En un chat del diario Público entre el director y guionista Daniel Monzón y los lectores del periódico, decía aquel: “Ver un screener es como admirar un cuadro a través de una fotocopia”. Estoy totalmente de acuerdo. Por si todavía queda alguien que no sepa lo que es un screener, trato de explicárselo: es el resultado de colocar una cámara entre las butacas de un cine para grabar lo que se proyecta en la pantalla, dando como resultado una visión deficiente, una calidad de imagen bastante pobre, un sonido lejano y de lata, un punto de vista a menudo torcido y una irrupción perpetua de los espectadores de alrededor (toses, risas, cabezas de gente que se levanta a mear, tíos que llegan con palomitas…) Es decir, al final se reproduce lo que uno nota en un cine (pese a que no sea el propósito inicial), pero sin estar en un cine. Más o menos como en ese viejo chiste en el que un hombre se masturba con una mano mientras con la otra sostiene una botella de gaseosa y luego proclama: “Esto es vida: ¡champán y mujeres!” Quien no se conforma es porque no quiere. Hace años vi un par de screeners en casa de un colega de mi tierra y lo recuerdo como una experiencia terrorífica: la cámara estaba torcida, el sonido era pésimo, se recortaban las siluetas de los espectadores que entraban y salían de la sala y, para colmo, faltaban los diez últimos minutos.
Si no han visto ese peliculón que es “La red social”, entonces sáltense este párrafo porque tengo que contar un spoiler como un castillo para que se entienda mejor lo que pretendo decir. Al final de la película, Mark Zuckerberg (interpretado por Jesse Eisenberg) abre su perfil de Facebook y pide amistad a su ex novia. Intuimos que es la única amistad que, de verdad, le importa. Se ha convertido en el multimillonario más joven, ha causado revuelo en la sociedad, tiene miles de “amigos” en la red y se ha inventado una herramienta que cambia nuestras relaciones. Pero le falta algo: el calor verdadero que sólo da una persona; Mark quiere llegar a ella mediante su amistad cibernética. Lo que el espectador nunca sabe es si Zuckerberg conseguirá que su ex le añada. Lo explica Jordi Costa en su crítica: “(…) el forjador de la mayor herramienta social (en realidad, un simulacro de relaciones) condenado al aislamiento y al más profundo aislamiento existencial”. A mí me parece, también, una metáfora de nuestro futuro: seremos celebridades en la red social con pocas relaciones cara a cara.
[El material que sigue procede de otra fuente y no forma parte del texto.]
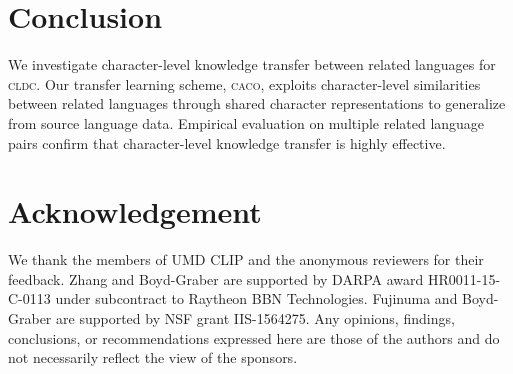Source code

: \documentclass[letterpaper]{article} %
\newcommand{\abr}[1]{\textsc{#1}}
\newcommand{\name}[0]{\textsc{caco}}
\begin{document}
\section{Conclusion}\label{sec:conclusion}

We investigate character-level knowledge transfer between related languages for
\abr{cldc}.
Our transfer learning scheme, \name{}, exploits character-level similarities
between related languages through shared character representations to
generalize from source language data.
Empirical evaluation on multiple related language pairs confirm that
character-level knowledge transfer is highly effective.

\section*{Acknowledgement}
We thank the members of UMD CLIP and the anonymous reviewers for their
feedback.
Zhang and Boyd-Graber are supported by DARPA award HR0011-15-C-0113 under
subcontract to Raytheon BBN Technologies.
Fujinuma and Boyd-Graber are supported by NSF grant IIS-1564275.
Any opinions, findings, conclusions, or recommendations expressed here are
those of the authors and do not necessarily reflect the view of the sponsors.

\fontsize{9.0pt}{10.0pt}\selectfont


\end{document}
Con todo lo anterior quiero decir que el mundo está cambiando muy aprisa y que sí, hay ciertas herramientas que nos convienen y nos facilitan la vida e incluso nos ayudan a ahorrar tiempo, que es en definitiva lo que todos buscamos. Pero, a la vez, nos estamos conformando con el mundo digital en perjuicio del mundo real. Veamos unos ejemplos: personas que ya jamás van al cine o al videoclub porque se conforman con ver el screener chapucero en casa; personas que antes felicitaban por teléfono y ahora se conforman con hacerlo por Facebook; personas que prefieren chatear con un amigo a quedar con él en una cafetería; personas que ya no van a las librerías ni a las bibliotecas porque tienen el libro electrónico; personas que no van a conciertos ni compran discos porque están el YouTube y el Spotify. Estamos perdiendo lo auténtico a pasos agigantados. No digo que rechacemos las nuevas tecnologías (a mí me apasionan). Sin embargo, no debemos abusar de ellas y no podemos desterrar la vida real así como así. Porque llegará el día en que no sea necesario salir de casa. Y habremos perdido las relaciones, el tacto de los libros, la pantalla de cine y el viento en la cara.